I'm a dork and I wholeheartedly relish that fact.  I was with some friends today and we were talking about the Bhagavad Gita, 2,000 year old Hindu text that discusses a huge variety of topics that include the different states of happiness.  Someone asked how would a person know if they were happy - in return I asked, "Could you conjure up a Patronus on the spot?" And then I likened the Gita's idea of passion (which I'm more declined to interpret as greed) to a fat kid on Halloween: MUST. HAVE. TEH CANDIES.  OMNOMNOMNOMNOM.  So that's the identity of mine that I love, the one familiar with cultural references but intelligent enough about "important" things (read: scholarly) to save myself from becoming a pop culture trashcan.  It's that intersection that I dance on and I love it!  

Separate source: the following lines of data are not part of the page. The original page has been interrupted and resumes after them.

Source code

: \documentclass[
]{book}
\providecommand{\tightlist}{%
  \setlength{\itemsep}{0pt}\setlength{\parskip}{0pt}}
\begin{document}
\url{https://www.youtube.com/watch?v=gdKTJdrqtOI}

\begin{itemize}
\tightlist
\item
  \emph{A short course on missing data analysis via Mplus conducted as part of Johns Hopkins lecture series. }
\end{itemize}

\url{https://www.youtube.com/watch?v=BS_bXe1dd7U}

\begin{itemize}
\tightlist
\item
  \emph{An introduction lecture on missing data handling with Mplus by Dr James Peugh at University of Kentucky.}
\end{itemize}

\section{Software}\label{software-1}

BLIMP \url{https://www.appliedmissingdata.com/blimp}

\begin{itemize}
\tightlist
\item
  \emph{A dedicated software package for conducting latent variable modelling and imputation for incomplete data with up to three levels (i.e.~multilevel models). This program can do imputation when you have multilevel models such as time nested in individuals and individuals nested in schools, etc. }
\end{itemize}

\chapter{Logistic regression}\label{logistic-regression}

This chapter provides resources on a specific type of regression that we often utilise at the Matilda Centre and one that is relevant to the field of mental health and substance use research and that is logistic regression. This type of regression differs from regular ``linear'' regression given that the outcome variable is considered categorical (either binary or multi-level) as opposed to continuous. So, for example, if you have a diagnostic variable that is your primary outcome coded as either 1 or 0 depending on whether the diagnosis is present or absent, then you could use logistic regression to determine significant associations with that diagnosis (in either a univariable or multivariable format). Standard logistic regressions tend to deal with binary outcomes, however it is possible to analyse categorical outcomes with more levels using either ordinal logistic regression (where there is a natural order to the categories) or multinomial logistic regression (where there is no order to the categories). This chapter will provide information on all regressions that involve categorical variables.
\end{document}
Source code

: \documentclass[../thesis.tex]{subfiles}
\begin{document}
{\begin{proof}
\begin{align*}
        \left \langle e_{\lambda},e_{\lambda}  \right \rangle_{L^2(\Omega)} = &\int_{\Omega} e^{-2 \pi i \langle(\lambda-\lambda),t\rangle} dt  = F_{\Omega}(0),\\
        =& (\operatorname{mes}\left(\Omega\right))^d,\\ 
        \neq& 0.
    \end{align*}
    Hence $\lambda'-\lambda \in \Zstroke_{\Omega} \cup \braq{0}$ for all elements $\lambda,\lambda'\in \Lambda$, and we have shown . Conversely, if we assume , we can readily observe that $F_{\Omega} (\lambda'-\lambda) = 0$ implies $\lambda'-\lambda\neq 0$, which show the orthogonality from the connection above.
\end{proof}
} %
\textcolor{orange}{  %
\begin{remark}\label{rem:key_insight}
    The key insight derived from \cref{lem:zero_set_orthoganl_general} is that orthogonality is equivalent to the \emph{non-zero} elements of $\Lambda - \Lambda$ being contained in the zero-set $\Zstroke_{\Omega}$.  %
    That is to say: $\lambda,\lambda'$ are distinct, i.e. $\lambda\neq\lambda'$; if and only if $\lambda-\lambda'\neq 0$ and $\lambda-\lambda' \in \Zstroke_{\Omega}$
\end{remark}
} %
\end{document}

That's the dorky part.  But I realized something today.
Ever since I started interviewing for women's colleges I've resisted the feminist narrative (also my new favorite word) that women are oppressed and there's a glass ceiling.  In my life, I have always felt privileged and never felt like there were men holding me back or evaluating me in a particular way because I had different body parts.  There were gender stereotypes to deal with, yeah, and I still encounter those ("Girls are more picky than guys in buying shoes"), but it's not like I personally have ever felt like I've been marginalized for any reason.  
Because of this, I don't normally define myself as a feminist.  I understand the various, numerous, feminist rhetorics that include marginalization, oppression, the need to be Amazons to overcome the male suppressors, and the desire to break away from the patriarchal, western society in order to create a definition of "woman" that isn't totally bound in the gender binary.  I get it!  And I adhere to it, to a degree, as all feminists do.  I'm not saying feminists are evil or should be scorned, and even the definition of "feminist" is problematic because there isn't one, single definition that all women adhere to.  Some are like me (I prefer to think I'm either moderate or a humanist interested in women's roles), others are more extreme, others are less extreme.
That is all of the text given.